What you should do:
Print every line of the listing below, starting with the line that holds "[#39245]: https://github.com/JuliaLang/julia/issues/39245" and going on through the line that holds "[#41328]: https://github.com/JuliaLang/julia/issues/41328", both included, and print nothing else.

- - - - -

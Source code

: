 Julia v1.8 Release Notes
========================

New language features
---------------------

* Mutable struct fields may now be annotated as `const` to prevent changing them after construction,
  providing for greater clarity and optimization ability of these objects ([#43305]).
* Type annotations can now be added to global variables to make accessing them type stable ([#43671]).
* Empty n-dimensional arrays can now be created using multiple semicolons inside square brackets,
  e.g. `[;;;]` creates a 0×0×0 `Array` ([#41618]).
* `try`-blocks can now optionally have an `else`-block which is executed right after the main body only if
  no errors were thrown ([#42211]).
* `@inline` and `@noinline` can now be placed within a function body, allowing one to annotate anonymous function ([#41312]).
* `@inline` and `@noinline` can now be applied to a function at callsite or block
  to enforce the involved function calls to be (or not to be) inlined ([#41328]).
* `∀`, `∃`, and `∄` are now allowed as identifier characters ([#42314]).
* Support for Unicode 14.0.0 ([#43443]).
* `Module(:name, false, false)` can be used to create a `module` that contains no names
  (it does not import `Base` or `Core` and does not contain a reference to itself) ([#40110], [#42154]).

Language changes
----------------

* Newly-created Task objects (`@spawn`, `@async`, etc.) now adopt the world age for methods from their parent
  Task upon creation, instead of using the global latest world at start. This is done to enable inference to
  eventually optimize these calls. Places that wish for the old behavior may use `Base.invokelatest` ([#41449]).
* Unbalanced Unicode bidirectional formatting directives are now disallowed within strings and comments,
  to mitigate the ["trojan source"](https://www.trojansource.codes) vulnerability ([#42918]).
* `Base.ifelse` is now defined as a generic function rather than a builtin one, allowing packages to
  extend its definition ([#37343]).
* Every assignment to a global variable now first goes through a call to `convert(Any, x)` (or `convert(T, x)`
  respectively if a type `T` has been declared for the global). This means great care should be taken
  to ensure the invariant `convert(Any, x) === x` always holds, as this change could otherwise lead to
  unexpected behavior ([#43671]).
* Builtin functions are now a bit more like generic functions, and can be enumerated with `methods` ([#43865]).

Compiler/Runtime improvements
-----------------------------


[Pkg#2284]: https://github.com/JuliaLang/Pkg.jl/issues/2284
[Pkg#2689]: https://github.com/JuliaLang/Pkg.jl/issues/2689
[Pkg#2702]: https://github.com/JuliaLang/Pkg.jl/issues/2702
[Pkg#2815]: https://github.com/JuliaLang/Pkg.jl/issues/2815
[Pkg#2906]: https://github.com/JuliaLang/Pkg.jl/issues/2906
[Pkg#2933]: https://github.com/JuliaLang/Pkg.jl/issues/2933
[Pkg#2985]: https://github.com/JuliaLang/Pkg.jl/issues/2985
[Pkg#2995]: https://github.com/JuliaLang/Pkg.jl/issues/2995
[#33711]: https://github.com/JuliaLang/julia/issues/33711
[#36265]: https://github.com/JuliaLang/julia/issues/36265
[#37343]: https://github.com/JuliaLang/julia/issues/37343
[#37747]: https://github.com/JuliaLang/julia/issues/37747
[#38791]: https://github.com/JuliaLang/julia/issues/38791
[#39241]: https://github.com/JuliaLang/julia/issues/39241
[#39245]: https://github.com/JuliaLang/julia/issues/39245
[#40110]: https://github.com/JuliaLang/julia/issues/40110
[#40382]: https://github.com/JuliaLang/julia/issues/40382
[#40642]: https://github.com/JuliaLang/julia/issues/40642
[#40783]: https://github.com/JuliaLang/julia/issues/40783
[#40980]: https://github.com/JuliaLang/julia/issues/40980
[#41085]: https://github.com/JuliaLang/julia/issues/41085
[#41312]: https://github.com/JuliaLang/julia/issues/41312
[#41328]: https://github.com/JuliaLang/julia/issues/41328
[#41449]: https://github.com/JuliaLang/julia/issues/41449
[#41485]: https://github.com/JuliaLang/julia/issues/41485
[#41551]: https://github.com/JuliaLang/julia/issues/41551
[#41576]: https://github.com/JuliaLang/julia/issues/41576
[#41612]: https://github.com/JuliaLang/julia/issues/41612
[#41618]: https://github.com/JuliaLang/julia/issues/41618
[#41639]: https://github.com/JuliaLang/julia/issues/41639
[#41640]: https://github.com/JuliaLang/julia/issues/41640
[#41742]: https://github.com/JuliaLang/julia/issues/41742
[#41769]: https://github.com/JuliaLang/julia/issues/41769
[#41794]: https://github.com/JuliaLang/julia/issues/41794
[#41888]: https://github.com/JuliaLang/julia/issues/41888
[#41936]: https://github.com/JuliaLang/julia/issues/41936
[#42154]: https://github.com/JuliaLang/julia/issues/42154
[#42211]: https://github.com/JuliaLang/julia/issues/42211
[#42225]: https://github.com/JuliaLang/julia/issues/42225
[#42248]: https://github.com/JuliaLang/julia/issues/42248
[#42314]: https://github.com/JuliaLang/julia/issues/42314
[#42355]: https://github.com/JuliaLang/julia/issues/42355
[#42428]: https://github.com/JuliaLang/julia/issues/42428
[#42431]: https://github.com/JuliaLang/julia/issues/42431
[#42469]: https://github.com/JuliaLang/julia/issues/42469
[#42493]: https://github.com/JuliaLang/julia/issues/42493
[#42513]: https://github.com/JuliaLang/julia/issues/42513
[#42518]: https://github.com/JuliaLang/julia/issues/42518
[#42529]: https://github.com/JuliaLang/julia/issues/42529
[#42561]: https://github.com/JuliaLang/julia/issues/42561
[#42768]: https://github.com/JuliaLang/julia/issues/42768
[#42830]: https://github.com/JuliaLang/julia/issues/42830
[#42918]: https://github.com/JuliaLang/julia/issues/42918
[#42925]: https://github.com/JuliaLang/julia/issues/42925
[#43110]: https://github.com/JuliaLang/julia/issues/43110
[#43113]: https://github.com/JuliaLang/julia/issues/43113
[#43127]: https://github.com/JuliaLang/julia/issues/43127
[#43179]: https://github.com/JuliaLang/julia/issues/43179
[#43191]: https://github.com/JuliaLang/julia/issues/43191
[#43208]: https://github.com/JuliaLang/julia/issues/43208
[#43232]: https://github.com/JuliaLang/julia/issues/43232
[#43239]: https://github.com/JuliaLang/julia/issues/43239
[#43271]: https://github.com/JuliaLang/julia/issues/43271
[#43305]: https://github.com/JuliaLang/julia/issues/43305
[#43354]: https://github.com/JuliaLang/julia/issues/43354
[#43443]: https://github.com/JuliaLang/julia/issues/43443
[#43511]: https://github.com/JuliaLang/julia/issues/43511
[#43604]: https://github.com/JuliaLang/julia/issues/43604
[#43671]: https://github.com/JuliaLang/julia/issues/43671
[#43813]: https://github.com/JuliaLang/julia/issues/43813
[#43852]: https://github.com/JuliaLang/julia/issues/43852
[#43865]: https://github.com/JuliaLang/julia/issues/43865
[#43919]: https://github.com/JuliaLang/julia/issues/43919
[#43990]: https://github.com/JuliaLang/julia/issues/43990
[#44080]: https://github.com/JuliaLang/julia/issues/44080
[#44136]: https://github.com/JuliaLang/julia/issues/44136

- - - - -

Solution for this problem:
[#39245]: https://github.com/JuliaLang/julia/issues/39245
[#40110]: https://github.com/JuliaLang/julia/issues/40110
[#40382]: https://github.com/JuliaLang/julia/issues/40382
[#40642]: https://github.com/JuliaLang/julia/issues/40642
[#40783]: https://github.com/JuliaLang/julia/issues/40783
[#40980]: https://github.com/JuliaLang/julia/issues/40980
[#41085]: https://github.com/JuliaLang/julia/issues/41085
[#41312]: https://github.com/JuliaLang/julia/issues/41312
[#41328]: https://github.com/JuliaLang/julia/issues/41328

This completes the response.